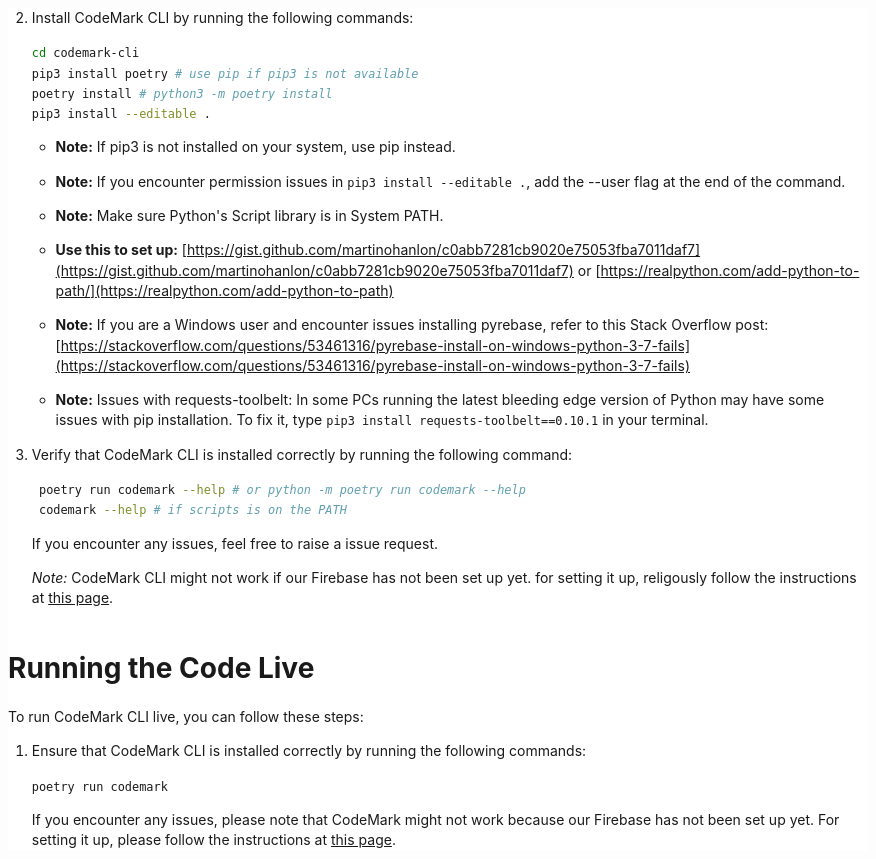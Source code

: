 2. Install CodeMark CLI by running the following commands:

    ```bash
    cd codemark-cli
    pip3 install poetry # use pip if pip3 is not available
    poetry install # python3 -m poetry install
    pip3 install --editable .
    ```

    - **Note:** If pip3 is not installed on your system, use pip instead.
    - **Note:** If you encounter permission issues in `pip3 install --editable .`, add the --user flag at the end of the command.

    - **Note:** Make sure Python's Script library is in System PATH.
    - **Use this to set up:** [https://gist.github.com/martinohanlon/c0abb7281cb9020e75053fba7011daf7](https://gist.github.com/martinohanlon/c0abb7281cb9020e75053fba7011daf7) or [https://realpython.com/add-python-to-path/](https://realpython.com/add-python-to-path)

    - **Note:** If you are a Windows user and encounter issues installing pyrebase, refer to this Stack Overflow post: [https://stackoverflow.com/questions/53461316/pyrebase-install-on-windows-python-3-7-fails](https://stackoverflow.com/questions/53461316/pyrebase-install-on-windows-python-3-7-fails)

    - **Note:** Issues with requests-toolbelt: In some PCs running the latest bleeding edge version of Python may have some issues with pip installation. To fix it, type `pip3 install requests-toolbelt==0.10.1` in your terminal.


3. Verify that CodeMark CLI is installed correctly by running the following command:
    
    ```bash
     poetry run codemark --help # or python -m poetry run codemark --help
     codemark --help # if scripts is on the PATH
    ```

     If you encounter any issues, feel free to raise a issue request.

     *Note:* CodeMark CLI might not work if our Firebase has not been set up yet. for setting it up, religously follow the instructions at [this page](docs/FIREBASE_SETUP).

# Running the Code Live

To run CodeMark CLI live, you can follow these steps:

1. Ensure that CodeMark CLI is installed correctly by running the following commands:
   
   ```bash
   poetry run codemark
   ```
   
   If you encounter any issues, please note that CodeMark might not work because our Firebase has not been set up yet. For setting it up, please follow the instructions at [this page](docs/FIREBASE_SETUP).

**DESCRIPTION OF THE TASK**
Set down the line that contains "CodeMark CLI might" exactly. Do the same for each later line of the data, through the end, and add nothing.

**ANSWER TO THIS PROBLEM**
     *Note:* CodeMark CLI might not work if our Firebase has not been set up yet. for setting it up, religously follow the instructions at [this page](docs/FIREBASE_SETUP).

# Running the Code Live

To run CodeMark CLI live, you can follow these steps:

1. Ensure that CodeMark CLI is installed correctly by running the following commands:
   
   ```bash
   poetry run codemark
   ```
   
   If you encounter any issues, please note that CodeMark might not work because our Firebase has not been set up yet. For setting it up, please follow the instructions at [this page](docs/FIREBASE_SETUP).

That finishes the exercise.